The uncertainty associated with the relative biological effectiveness (RBE) in proton therapy, particularly near the Bragg peak (BP), has led to the shift towards biological-based treatment planning. Proton RBE uncertainty has recently been reported as a possible cause for brainstem necrosis in pediatric patients treated with proton therapy. Despite this, in vivo studies have been limited due to the complexity of accurate delivery and absolute dosimetry. The purpose of this investigation was to create a precise and efficient method of treating the mouse spinal cord with various portions of the proton Bragg curve and to quantify associated uncertainties for the characterization of proton RBE. Mice were restrained in 3D printed acrylic boxes, shaped to their external contour, with a silicone insert extending down to mold around the mouse. Brass collimators were designed for parallel opposed beams to treat the spinal cord while shielding the brain and upper extremities of the animal. Up to six animals may be accommodated for simultaneous treatment within the restraint system. Two plans were generated targeting the cervical spinal cord, with either the entrance (ENT) or the BP portion of the beam. Dosimetric uncertainty was measured using EBT3 radiochromic film with a dose-averaged linear energy transfer (LETd) correction. Positional uncertainty was assessed by collecting a library of live mouse scans (n = 6 mice, two independent scans per mouse) and comparing the following dosimetric statistics from the mouse cervical spinal cord: Volume receiving 90% of the prescription dose (V90); mean dose to the spinal cord; and LETd. Film analysis results showed the dosimetric uncertainty to be ±1.2% and ±5.4% for the ENT and BP plans, respectively. Preliminary results from the mouse library showed the V90 to be 96.3 ± 4.8% for the BP plan. Positional uncertainty of the ENT plan was not measured due to the inherent robustness of that treatment plan. The proposed high-throughput mouse proton irradiation setup resulted in accurate dose delivery to mouse spinal cords positioned along the ENT and BP. Future directions include adapting the setup to account for weight fluctuations in mice undergoing fractionated irradiation.

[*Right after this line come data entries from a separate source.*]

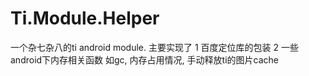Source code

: Ti.Module.Helper
================

一个杂七杂八的ti android module.
主要实现了 
1 百度定位库的包装
2 一些android下内存相关函数
 如gc, 内存占用情况, 手动释放ti的图片cache
 
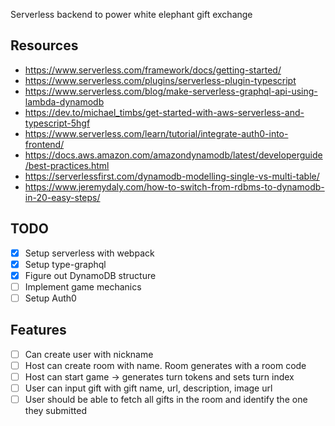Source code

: Serverless backend to power white elephant gift exchange

## Resources
- https://www.serverless.com/framework/docs/getting-started/
- https://www.serverless.com/plugins/serverless-plugin-typescript
- https://www.serverless.com/blog/make-serverless-graphql-api-using-lambda-dynamodb
- https://dev.to/michael_timbs/get-started-with-aws-serverless-and-typescript-5hgf
- https://www.serverless.com/learn/tutorial/integrate-auth0-into-frontend/
- https://docs.aws.amazon.com/amazondynamodb/latest/developerguide/best-practices.html
- https://serverlessfirst.com/dynamodb-modelling-single-vs-multi-table/
- https://www.jeremydaly.com/how-to-switch-from-rdbms-to-dynamodb-in-20-easy-steps/

## TODO
- [x] Setup serverless with webpack
- [x] Setup type-graphql
- [x] Figure out DynamoDB structure
- [ ] Implement game mechanics
- [ ] Setup Auth0

## Features
- [ ] Can create user with nickname
- [ ] Host can create room with name. Room generates with a room code
- [ ] Host can start game -> generates turn tokens and sets turn index
- [ ] User can input gift with gift name, url, description, image url
- [ ] User should be able to fetch all gifts in the room and identify the one they submitted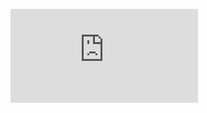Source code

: ![github large](https://github.com/omarbelkady/Python/blob/master/TensorFlow2.0/Neural.Network.pdf)
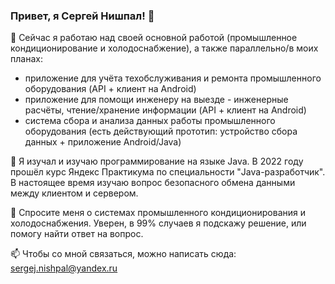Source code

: ### Привет, я Сергей Нишпал! 👋

🔭 Сейчас я работаю над своей основной работой (промышленное кондиционирование и холодоснабжение), а также параллельно/в моих планах:
- приложение для учёта техобслуживания и ремонта промышленного оборудования (API + клиент на Android)
- приложение для помощи инженеру на выезде - инженерные расчёты, чтение/хранение информации (API + клиент на Android)
- система сбора и анализа данных работы промышленного оборудования (есть действующий прототип: устройство сбора данных + приложение Android/Java)

🌱 Я изучал и изучаю программирование на языке Java. В 2022 году прошёл курс Яндекс Практикума по специальности "Java-разработчик". В настоящее время изучаю вопрос безопасного обмена данными между клиентом и сервером.

💬 Спросите меня о системах промышленного кондиционирования и холодоснабжения. Уверен, в 99% случаев я подскажу решение, или помогу найти ответ на вопрос.

📫 Чтобы со мной связаться, можно написать сюда: sergej.nishpal@yandex.ru

<!--
**Sergej-Nishpal/Sergej-Nishpal** is a ✨ _special_ ✨ repository because its `README.md` (this file) appears on your GitHub profile.

Here are some ideas to get you started:

- 🔭 I’m currently working on ...
- 🌱 I’m currently learning ...
- 👯 I’m looking to collaborate on ...
- 🤔 I’m looking for help with ...
- 💬 Ask me about ...
- 📫 How to reach me: ...
- 😄 Pronouns: ...
- ⚡ Fun fact: ...
-->
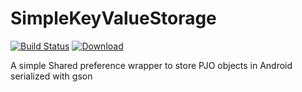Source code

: # SimpleKeyValueStorage
[![Build Status](https://travis-ci.org/540/SimpleKeyValueStorage.svg?branch=master)](https://travis-ci.org/540/SimpleKeyValueStorage)
[![Download](https://api.bintray.com/packages/gorkma/maven/simple-key-value-storage/images/download.svg) ](https://bintray.com/gorkma/maven/simple-key-value-storage/_latestVersion)

A simple Shared preference wrapper to store PJO objects in Android serialized with gson
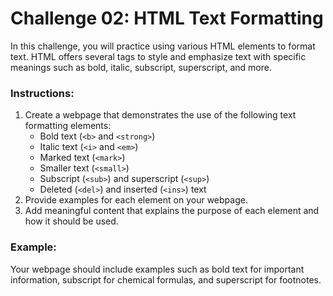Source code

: # Challenge 02: HTML Text Formatting

In this challenge, you will practice using various HTML elements to format text. HTML offers several tags to style and emphasize text with specific meanings such as bold, italic, subscript, superscript, and more.

### Instructions:
1. Create a webpage that demonstrates the use of the following text formatting elements:
   - Bold text (`<b>` and `<strong>`)
   - Italic text (`<i>` and `<em>`)
   - Marked text (`<mark>`)
   - Smaller text (`<small>`)
   - Subscript (`<sub>`) and superscript (`<sup>`)
   - Deleted (`<del>`) and inserted (`<ins>`) text
2. Provide examples for each element on your webpage.
3. Add meaningful content that explains the purpose of each element and how it should be used.

### Example:
Your webpage should include examples such as bold text for important information, subscript for chemical formulas, and superscript for footnotes.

与质子治疗中的相对生物有效性 (RBE) 相关的不确定性，特别是在布拉格峰 (BP) 附近，导致了向基于生物的治疗计划的转变。最近有报道称，质子 RBE 不确定性是接受质子治疗的儿科患者脑干坏死的可能原因。尽管如此，体内由于准确递送和绝对剂量测定的复杂性，研究受到限制。本研究的目的是创建一种精确有效的方法，用质子布拉格曲线的各个部分治疗小鼠脊髓，并量化质子 RBE 表征的相关不确定性。小鼠被限制在 3D 打印的亚克力盒子中，盒子的形状与它们的外部轮廓相符，硅胶插入物向下延伸以在鼠标周围成型。黄铜准直器设计用于平行的相对光束来治疗脊髓，同时保护动物的大脑和上肢。在约束系统内最多可容纳六只动物进行同时治疗。生成了两个针对颈脊髓的计划，分别是光束的入口 (ENT) 或 BP 部分。使用具有剂量平均线性能量转移 (LETd) 校正的 EBT3 放射变色薄膜测量剂量学不确定性。通过收集活小鼠扫描库（n = 6 只小鼠，每只小鼠进行两次独立扫描）并比较小鼠颈脊髓的以下剂量统计数据来评估位置不确定性：接受 90% 处方剂量 (V90) 的体积；脊髓的平均剂量；和 LETd。胶片分析结果显示 ENT 和 BP 计划的剂量学不确定性分别为 ±1.2% 和 ±5.4%。小鼠库的初步结果显示，BP 计划的 V90 为 96.3 ± 4.8%。由于该治疗计划的固有稳健性，未测量耳鼻喉科计划的位置不确定性。提议的高通量小鼠质子照射设置导致向位于耳鼻喉和 BP 的小鼠脊髓准确传递剂量。未来的方向包括调整设置以解决接受分次照射的小鼠的体重波动。